Peraltro, le esigenze di “efficienza”, di “semplificazione” e di “trasparenza” dell’azione amministrativa debbono essere necessariamente coniugate con quelle di “legittimità” e quindi, di “correttezza”, sia formale che sostanziale, degli atti e dei provvedimenti amministrativi.
Al contrario, l’attuale contesto normativo, in continua evoluzione, genera notevoli difficoltà operative, che derivano dall’interpretazione e dall’applicazione di norme che, sempre più spesso, sono poco chiare e intellegibili e a volte, in contraddizione o addirittura, in contrasto tra di loro.
Le pubbliche amministrazioni sono, pertanto, costrette ad operare in uno “scenario” di assoluta “incertezza” del diritto, che rischia di creare gravi “disfunzioni” nei loro assetti organizzativi e di “pregiudicare” la corretta definizione di “procedimenti” e di “processi” che disciplinano le relative azioni.

 

 

 

GLI OBIETTIVI FORMATIVI

Da qui nasce l’idea di “aggiornare” e di “consolidare” le nozioni di base, ossia la “cassetta degli attrezzi“, mediante l’attivazione di un percorso di formazione “permanente” e “continua” che, secondo la consolidata tradizione del “Co.In.Fo.“, mira ad assicurare, nel tempo, una costante crescita professionale del personale amministrativo delle istituzioni universitarie mediante la creazione delle “Comunità professionali“.

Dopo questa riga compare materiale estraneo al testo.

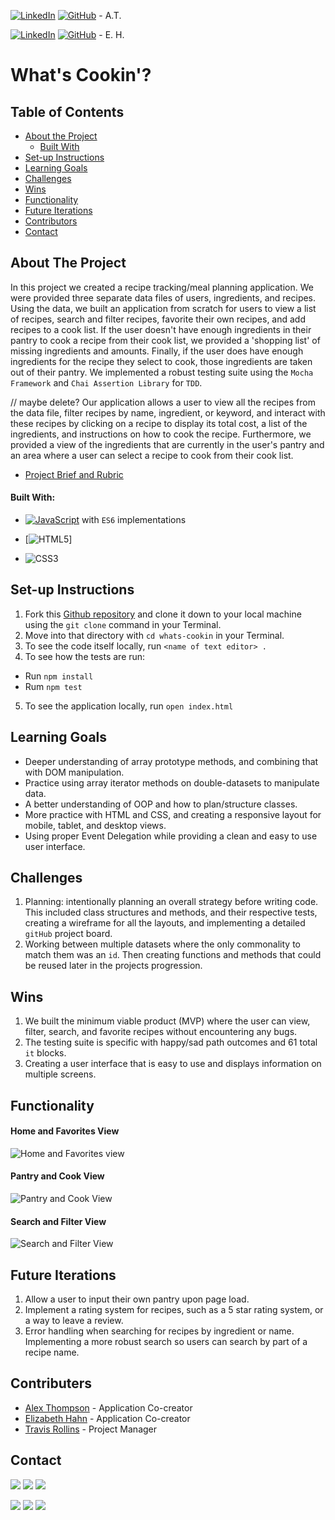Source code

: [![LinkedIn](https://img.shields.io/badge/-LinkedIn-black.svg?style=flat-square&logo=linkedin&colorB=555)](https://www.linkedin.com/in/alex-thompson-309070a2/ ) [![GitHub](https://img.shields.io/badge/GitHub-black.svg?&style=flat-square&logo=github&logoColor=white)](https://github.com/alexthompson207) - A.T.

[![LinkedIn](https://img.shields.io/badge/-LinkedIn-black.svg?style=flat-square&logo=linkedin&colorB=555)](https://www.linkedin.com/in/elizabeth-s-hahn/) [![GitHub](https://img.shields.io/badge/GitHub-black.svg?&style=flat-square&logo=github&logoColor=white)](https://github.com/elizhahn) - E. H.




<p align="center">
  <a href="https://github.com/alexthompson207/whats-cookin">
    <!-- <img src="images/logo.png" alt="Logo" width="80" height="80"> -->
  </a>

  <h1 align="left">What's Cookin'?</h1>



## Table of Contents

- [About the Project](#about-the-project)
  - [Built With](#built-with)
- [Set-up Instructions](#set-up-instructions)
- [Learning Goals](#learning-goals)
- [Challenges](#challenges)
- [Wins](#wins)
- [Functionality](#functionality)
- [Future Iterations](#future-iterations)
- [Contributors](#contributors)
- [Contact](#contact)

## About The Project

In this project we created a recipe tracking/meal planning application. We were provided three separate data files of users, ingredients, and recipes. Using the data, we built an application from scratch for users to view a list of recipes, search and filter recipes, favorite their own recipes, and add recipes to a cook list. If the user doesn't have enough ingredients in their pantry to cook a recipe from their cook list, we provided a 'shopping list' of missing ingredients and amounts. Finally, if the user does have enough ingredients for the recipe they select to cook, those ingredients are taken out of their pantry. We implemented a robust testing suite using the `Mocha Framework` and `Chai Assertion Library` for `TDD`.

// maybe delete? Our application allows a user to view all the recipes from the data file, filter recipes by name, ingredient, or keyword, and interact with these recipes by clicking on a recipe to display its total cost, a list of the ingredients, and instructions on how to cook the recipe. Furthermore, we provided a view of the ingredients that are currently in the user's pantry and an area where a user can select a recipe to cook from their cook list. 

- [Project Brief and Rubric](https://frontend.turing.io/projects/whats-cookin.html)

  

#### Built With:

- [![JavaScript](https://img.shields.io/badge/-JavaScript-black?style=flat-square&logo=javascript)](https://www.javascript.com/) with `ES6` implementations

- [![HTML5](https://img.shields.io/badge/-HTML5-black?style=flat-square&logo=html5&logoColor=white)]

- ![CSS3](https://img.shields.io/badge/-CSS3-black?style=flat-square&logo=css3)

  

## Set-up Instructions

1. Fork this [Github repository](https://github.com/alexthompson207/whats-cookin) and clone it down to your local machine using the `git clone` command in your Terminal.
2. Move into that directory with `cd whats-cookin` in your Terminal.
3. To see the code itself locally, run `<name of text editor> .`
4. To see how the tests are run:
  - Run `npm install`
  - Rum `npm test`
5. To see the application locally, run `open index.html` 



## Learning Goals
- Deeper understanding of array prototype methods, and combining that with DOM manipulation.
- Practice using array iterator methods on double-datasets to manipulate data.
- A better understanding of OOP and how to plan/structure classes.
- More practice with HTML and CSS, and creating a responsive layout for mobile, tablet, and desktop views.
- Using proper Event Delegation while providing a clean and easy to use user interface. 



## Challenges

1. Planning: intentionally planning an overall strategy before writing code. This included class structures and methods, and their respective tests, creating a wireframe for all the layouts, and implementing a detailed `gitHub` project board.
2. Working between multiple datasets where the only commonality to match them was an `id`. Then creating functions and methods that could be reused later in the projects progression. 




## Wins

1. We built the minimum viable product (MVP) where the user can view, filter, search, and favorite recipes without encountering any bugs.
2. The testing suite is specific with happy/sad path outcomes and 61 total `it` blocks.
3. Creating a user interface that is easy to use and displays information on multiple screens.


## Functionality

#### Home and Favorites View
![Home and Favorites view](https://media.giphy.com/media/67eOsnDMA2vhXbdBM0/giphy.gif)

#### Pantry and Cook View
![Pantry and Cook View](https://media.giphy.com/media/sTtMez9JeFZ4gfm9vb/giphy.gif)

#### Search and Filter View
![Search and Filter View](https://media.giphy.com/media/basvGg5oYpMPd5qCN2/giphy.gif)



## Future Iterations

1. Allow a user to input their own pantry upon page load.
2. Implement a rating system for recipes, such as a 5 star rating system, or a way to leave a review.
3. Error handling when searching for recipes by ingredient or name. Implementing a more robust search so users can search by part of a recipe name.



## Contributers

* [Alex Thompson](https://github.com/alexthompson207) - Application Co-creator
* [Elizabeth Hahn](https://github.com/elizhahn) - Application Co-creator
* [Travis Rollins](https://github.com/Kalikoze) - Project Manager

## Contact

[<img src="https://img.shields.io/badge/LinkedIn-alex--thompson-informational?style=for-the-badge&labelColor=black&logo=linkedin&logoColor=0077b5&&color=0077b5"/>][linkedin]
[<img src="https://img.shields.io/badge/Gmail-ahthomps1@gmail.com-informational?style=for-the-badge&labelColor=black&logoColor=d14836&logo=microsoft&color=d14836"/>][gmail]
[<img src="https://img.shields.io/badge/Github-AlexThompson207-informational?style=for-the-badge&labelColor=black&logo=github&color=7d88e6"/>][github]

[<img src="https://img.shields.io/badge/LinkedIn-elizabeth--hahn-informational?style=for-the-badge&labelColor=black&logo=linkedin&logoColor=0077b5&&color=0077b5"/>][linkedin2]
[<img src="https://img.shields.io/badge/Gmail-elizshahn@gmail.com-informational?style=for-the-badge&labelColor=black&logoColor=d14836&logo=microsoft&color=d14836"/>][gmail2]
[<img src="https://img.shields.io/badge/Github-elizhahn-informational?style=for-the-badge&labelColor=black&logo=github&color=7d88e6"/>][github2]



<!-- Personal Definitions  -->

[linkedin]: https://www.linkedin.com/in/alex-thompson-309070a2/
[Gmail]: mailto:ahthomps1@gmail.com
[github]: https://github.com/alexthompson207
[linkedin2]: https://www.linkedin.com/in/elizabeth-s-hahn/
[Gmail2]: mailto:elizshahn@gmail.com
[github2]: https://github.com/elizhahn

Questa “Comunità professionale” intende offrire, relativamente alle materie oggetto di studio, un sostegno sia di tipo “conoscitivo” che di tipo “applicativo“, che tiene, peraltro, in debito conto l’esperienza quotidiana, a beneficio di tutti gli operatori delle istituzioni universitarie, permettendo di migliorare, sotto il profilo funzionale, l’organizzazione delle singole istituzioni e sotto il profilo qualitativo, gli atti prodotti, atteso che la “perfezione” degli “atti” e dei “provvedimenti” amministrativi ha una valenza non solo “formale” ma anche e soprattutto “sostanziale“, atteso che la “forma” è anche “sostanza“, con specifico riguardo sia ai “contenuti” che agli “effetti“.

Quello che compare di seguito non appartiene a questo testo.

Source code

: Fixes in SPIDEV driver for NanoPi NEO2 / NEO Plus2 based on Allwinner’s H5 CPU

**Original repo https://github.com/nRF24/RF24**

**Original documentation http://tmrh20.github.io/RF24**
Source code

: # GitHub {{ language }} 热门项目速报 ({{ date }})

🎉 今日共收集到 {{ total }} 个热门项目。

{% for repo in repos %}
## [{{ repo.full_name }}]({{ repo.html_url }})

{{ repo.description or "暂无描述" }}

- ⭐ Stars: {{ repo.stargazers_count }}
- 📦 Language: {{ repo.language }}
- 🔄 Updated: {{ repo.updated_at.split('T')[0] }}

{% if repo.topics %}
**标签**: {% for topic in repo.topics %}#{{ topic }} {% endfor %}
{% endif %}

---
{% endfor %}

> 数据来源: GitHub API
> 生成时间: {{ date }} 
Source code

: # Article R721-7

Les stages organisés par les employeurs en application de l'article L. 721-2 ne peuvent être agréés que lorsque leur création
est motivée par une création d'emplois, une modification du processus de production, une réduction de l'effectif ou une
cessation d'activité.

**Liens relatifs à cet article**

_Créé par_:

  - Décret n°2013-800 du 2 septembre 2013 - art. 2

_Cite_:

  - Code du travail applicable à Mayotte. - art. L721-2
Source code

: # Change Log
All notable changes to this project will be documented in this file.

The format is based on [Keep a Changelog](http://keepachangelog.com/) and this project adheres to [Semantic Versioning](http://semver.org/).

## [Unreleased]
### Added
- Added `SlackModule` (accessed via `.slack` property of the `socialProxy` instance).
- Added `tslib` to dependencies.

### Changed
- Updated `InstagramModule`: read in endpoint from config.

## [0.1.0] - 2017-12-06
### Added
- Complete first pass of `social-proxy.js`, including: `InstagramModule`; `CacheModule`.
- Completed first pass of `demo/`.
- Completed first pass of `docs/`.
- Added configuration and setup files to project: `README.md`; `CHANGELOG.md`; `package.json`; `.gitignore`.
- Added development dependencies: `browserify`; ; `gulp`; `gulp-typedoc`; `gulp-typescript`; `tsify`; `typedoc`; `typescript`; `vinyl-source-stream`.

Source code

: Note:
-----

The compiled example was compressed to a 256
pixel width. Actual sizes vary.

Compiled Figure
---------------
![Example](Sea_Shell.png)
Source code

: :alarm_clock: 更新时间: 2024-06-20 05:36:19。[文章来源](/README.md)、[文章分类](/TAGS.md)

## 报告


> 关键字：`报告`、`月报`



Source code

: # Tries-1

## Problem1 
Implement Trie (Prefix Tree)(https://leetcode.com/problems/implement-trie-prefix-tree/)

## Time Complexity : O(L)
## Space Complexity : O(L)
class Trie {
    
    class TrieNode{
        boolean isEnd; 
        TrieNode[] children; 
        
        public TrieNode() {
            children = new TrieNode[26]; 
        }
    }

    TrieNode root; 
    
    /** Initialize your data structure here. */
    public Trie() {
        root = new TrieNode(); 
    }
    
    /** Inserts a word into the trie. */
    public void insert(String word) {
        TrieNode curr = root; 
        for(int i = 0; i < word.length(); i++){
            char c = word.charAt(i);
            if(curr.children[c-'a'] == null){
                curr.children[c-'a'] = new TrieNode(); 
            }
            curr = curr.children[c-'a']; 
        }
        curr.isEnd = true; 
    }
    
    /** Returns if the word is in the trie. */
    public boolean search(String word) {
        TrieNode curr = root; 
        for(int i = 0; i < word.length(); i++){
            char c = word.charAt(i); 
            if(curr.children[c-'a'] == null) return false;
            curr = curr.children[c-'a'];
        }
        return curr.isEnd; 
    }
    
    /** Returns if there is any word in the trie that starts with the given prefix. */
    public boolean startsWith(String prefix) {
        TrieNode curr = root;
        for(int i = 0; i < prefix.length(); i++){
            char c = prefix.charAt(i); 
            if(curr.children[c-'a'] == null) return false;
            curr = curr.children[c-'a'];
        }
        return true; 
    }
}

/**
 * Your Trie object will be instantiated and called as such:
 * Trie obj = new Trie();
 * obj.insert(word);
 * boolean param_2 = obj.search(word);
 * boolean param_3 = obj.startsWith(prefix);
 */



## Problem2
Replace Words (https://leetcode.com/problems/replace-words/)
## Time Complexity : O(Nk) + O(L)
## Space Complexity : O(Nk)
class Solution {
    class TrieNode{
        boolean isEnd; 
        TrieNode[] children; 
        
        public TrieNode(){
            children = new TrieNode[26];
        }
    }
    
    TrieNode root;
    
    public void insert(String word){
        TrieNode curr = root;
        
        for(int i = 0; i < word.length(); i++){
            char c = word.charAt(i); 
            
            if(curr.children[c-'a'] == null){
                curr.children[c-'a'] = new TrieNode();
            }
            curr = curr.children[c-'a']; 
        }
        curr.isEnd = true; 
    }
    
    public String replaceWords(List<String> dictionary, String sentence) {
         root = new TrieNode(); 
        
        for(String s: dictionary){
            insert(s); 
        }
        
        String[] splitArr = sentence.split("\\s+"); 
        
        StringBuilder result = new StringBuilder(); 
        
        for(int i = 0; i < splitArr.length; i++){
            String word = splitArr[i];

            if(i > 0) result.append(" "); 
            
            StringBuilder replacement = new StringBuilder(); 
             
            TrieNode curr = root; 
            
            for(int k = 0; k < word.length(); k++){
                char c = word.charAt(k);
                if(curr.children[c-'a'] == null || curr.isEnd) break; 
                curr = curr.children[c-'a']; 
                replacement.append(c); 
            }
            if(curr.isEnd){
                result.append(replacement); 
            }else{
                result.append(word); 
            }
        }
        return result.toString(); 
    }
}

La conoscenza del “Diritto Amministrativo” è lo “strumento” indispensabile per la ricerca di soluzioni di ampio respiro alle innumerevoli problematiche con le quali gli operatori delle pubbliche amministrazioni e, in particolare, quelli delle istituzioni universitarie, quotidianamente si confrontano nella loro attività lavorativa.

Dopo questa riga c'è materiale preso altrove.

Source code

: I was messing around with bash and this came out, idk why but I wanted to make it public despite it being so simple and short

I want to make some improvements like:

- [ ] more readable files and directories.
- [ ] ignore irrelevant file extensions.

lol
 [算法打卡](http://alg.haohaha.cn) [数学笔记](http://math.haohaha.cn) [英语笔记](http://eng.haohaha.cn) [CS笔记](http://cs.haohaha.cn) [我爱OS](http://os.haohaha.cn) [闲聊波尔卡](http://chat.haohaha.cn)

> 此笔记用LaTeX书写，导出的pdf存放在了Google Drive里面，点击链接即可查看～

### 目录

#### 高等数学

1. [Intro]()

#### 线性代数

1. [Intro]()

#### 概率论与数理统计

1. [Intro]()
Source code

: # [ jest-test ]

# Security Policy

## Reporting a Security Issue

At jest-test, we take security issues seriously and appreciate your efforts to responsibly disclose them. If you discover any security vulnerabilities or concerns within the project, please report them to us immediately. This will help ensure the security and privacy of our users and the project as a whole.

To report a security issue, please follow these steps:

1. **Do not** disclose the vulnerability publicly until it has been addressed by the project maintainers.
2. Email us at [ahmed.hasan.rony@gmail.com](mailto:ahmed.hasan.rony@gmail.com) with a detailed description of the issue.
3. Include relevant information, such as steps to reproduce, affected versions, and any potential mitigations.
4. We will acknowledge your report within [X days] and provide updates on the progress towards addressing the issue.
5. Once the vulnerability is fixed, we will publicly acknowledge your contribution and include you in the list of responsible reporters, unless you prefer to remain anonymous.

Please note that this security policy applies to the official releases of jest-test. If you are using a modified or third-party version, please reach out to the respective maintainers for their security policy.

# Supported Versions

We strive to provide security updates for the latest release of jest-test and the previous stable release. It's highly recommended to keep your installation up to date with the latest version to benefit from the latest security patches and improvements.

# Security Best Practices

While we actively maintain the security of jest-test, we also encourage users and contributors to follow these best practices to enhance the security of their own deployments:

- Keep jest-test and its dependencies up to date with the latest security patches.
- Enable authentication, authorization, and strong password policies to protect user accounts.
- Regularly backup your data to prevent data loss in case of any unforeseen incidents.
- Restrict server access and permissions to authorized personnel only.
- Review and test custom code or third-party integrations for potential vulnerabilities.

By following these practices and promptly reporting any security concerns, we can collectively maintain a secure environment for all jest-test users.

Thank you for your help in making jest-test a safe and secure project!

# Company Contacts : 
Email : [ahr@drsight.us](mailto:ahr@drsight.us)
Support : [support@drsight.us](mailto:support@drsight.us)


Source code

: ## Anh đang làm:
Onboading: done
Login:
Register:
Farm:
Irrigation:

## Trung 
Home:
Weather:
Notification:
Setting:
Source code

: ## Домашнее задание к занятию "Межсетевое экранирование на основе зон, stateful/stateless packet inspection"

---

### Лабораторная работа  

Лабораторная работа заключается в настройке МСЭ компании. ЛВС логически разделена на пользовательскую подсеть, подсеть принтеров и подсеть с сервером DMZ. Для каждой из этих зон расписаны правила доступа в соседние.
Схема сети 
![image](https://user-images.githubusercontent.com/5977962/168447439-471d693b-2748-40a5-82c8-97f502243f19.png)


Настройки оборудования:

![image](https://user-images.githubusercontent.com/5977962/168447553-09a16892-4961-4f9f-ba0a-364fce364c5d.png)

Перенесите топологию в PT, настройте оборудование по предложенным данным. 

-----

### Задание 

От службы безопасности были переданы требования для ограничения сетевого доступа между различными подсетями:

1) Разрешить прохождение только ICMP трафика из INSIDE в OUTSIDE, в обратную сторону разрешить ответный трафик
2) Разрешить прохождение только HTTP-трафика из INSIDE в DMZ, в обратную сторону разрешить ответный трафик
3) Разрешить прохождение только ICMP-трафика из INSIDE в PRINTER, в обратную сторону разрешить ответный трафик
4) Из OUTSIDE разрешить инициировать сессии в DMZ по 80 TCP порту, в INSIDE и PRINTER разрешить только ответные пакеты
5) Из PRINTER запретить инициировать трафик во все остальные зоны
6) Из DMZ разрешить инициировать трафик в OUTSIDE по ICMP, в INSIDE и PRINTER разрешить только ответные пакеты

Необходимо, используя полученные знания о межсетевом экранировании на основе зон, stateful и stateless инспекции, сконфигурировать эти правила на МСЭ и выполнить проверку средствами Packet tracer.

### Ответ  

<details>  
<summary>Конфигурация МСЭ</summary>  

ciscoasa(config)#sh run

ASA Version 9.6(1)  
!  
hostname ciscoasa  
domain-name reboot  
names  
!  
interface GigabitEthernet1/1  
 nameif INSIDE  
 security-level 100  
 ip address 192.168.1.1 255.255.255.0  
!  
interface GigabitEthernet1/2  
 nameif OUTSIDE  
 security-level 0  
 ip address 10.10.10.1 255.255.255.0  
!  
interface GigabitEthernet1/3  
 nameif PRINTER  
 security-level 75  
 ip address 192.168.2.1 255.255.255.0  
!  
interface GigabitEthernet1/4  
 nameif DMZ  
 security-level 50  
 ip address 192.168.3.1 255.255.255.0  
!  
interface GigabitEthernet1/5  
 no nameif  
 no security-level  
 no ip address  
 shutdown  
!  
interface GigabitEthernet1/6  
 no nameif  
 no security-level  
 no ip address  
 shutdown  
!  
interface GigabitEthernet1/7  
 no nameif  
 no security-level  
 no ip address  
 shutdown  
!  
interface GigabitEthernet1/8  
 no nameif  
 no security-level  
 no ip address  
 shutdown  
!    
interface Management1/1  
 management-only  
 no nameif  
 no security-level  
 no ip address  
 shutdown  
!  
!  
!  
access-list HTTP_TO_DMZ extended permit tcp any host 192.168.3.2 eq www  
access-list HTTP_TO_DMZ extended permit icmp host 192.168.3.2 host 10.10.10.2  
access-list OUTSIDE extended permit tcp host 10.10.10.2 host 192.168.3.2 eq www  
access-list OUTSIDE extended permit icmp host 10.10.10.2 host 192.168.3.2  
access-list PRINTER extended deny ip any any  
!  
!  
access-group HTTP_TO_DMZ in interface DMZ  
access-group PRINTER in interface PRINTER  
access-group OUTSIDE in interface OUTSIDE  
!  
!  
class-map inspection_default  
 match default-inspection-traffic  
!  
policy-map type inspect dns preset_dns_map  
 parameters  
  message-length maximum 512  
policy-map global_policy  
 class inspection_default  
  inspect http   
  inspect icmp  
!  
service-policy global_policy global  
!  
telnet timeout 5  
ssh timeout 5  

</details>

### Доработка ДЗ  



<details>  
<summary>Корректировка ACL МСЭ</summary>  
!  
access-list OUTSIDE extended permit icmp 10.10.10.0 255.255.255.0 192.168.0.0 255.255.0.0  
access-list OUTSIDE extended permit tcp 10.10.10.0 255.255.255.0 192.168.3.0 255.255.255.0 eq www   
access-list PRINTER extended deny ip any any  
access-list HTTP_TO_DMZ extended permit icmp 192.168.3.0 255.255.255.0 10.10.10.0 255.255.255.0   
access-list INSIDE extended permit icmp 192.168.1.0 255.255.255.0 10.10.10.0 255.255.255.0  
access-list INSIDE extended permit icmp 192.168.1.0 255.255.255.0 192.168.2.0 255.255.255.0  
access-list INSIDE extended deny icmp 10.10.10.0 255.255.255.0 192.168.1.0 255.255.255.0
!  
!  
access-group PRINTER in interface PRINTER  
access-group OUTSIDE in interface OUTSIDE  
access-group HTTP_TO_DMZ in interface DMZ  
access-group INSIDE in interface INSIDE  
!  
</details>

La definizione dei nuovi assetti organizzativi a seguito della riforma del sistema universitario nazionale e in particolare, della “governance“, l’attivazione del bilancio unico e del sistema di contabilità economico-patrimoniale, la complessa attività gestionale dei “centri di responsabilità“, il contesto normativo di riferimento dell’ordinamento universitario, estremamente eterogeneo e spesso poco intellegibile e le notevoli implicazioni derivanti, più in generale, dalle recenti riforme della “Pubblica Amministrazione” hanno determinato l’estensione a tutte le possibili “articolazioni” interne delle strutture universitarie delle problematiche legate all’interpretazione ed all’applicazione di norme e istituti propri del “Diritto Amministrativo“.

 

 

I DESTINATARI

L’incontro formativo è rivolto ad un’ampia “platea” di destinatari ed, in particolare, al personale delle “Segreterie del Rettore” e del “Direttore Generale”, al personale che svolge attività di supporto al funzionamento degli “Organi Collegiali”,  al personale addetto agli “Affari Generali” e alle “Risorse Umane”, al personale addetto agli “approvvigionamenti”, agli “appalti” e al perfezionamento di qualsiasi  atto “contrattuale” o “convenzionale”, al personale addetto sia all’”Area Didattica” che all’”Area Ricerca”, al personale delle “Segreterie Amministrative dei Dipartimenti” e di altre articolazioni organizzative che curano, nell’ambito delle attività didattiche, il coordinamento di servizi comuni (Facoltà, Scuole, ecc.) e, più in generale, a tutti i “Responsabili dei Procedimenti” ed ai “Responsabili Unici dei Procedimenti”.